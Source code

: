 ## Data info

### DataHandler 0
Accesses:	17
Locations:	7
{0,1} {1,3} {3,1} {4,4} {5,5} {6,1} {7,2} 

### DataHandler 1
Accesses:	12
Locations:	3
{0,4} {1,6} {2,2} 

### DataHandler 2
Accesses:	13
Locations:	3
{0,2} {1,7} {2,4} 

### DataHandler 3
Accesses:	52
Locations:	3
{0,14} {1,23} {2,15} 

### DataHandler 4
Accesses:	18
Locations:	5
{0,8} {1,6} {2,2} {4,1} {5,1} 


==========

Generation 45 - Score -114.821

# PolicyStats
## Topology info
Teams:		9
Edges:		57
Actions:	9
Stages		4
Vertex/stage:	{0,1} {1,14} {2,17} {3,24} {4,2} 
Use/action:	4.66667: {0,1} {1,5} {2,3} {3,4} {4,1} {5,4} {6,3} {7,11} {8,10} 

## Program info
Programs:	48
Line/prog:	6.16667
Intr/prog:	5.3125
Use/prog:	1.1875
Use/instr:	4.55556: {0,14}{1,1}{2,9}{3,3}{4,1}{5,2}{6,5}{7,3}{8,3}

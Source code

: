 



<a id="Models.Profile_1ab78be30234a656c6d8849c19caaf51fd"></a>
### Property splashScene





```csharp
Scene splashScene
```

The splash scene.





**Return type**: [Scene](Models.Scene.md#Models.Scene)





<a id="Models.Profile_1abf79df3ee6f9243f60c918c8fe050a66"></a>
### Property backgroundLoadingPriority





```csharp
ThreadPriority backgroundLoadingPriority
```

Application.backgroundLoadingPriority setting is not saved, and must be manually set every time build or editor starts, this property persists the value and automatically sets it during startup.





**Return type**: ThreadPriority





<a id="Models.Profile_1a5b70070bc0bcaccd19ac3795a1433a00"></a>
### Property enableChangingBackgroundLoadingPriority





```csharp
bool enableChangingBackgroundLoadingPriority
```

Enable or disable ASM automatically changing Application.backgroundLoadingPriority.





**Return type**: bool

***

### Work instructions:
Among the records, find each line where the word "DataHandler" occurs, and copy it.

### Written answer:
### DataHandler 0
### DataHandler 1
### DataHandler 2
### DataHandler 3
### DataHandler 4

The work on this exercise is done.